Introduction
Defined in a broad (and somewhat aspirational) way, Data Engineering at Swipesense is the supply of (transformed) production data to non-production services in a sustainable, resilient, reproducible manner. In general, data engineering efforts should seek to embody the following qualities:
Security - Maintaining security around our data is of utmost importance. We should limit access to the data to only the relevant individuals throughout the data engineering lifecycle and strive to ensure that that security is maintained through regular audits and testing. Data should be personally identifiable only when absolutely necessary. Data products (analyses, etc.) should be shared externally deliberately and thoughtfully.
Resiliency - ETL processes and data storage should be fault-tolerant and resilient to errors. Further, if errors do occur, they should be not affect downstream services or data outside of failing gracefully (i.e., it is significantly more preferable for new data not to appear due to an error than it would be to cause a dashboard to crash or to affect the accuracy or availability of existing data.

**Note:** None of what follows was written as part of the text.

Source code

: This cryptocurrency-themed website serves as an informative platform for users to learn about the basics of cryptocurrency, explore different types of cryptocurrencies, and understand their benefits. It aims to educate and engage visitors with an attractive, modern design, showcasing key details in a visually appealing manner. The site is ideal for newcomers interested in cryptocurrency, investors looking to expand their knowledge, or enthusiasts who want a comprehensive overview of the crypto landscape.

Sustainability - Providing production level data for non-production level services is a secondary concern to ensuring that production remains performant and available for customers. As a guiding principle, any data engineering effort should be invisible to production users in terms of performance, uptime, and functionality.
Reproducibility - Data engineering infrastructure should be able to be stood up and torn down in an automated fashion and all data engineering products (tables, databases, ETL jobs, etc.) should be able to be rebuilt or regenerated without need for manual intervention.
Accessibility - Data should be available and easily accessible for those with satisfactory permissions. It should be readily apparent and clear what a given metric or value is, how it was defined, and what its source data is. We will take a particular effort to ensure that derived statistics are clearly defined and will avoid magic numbers. Ideally, there should be one (and only one) way to derive or calculate a given measure. Accuracy (in terms of data quality) and transparency (in terms of data generation) are key parts of this quality.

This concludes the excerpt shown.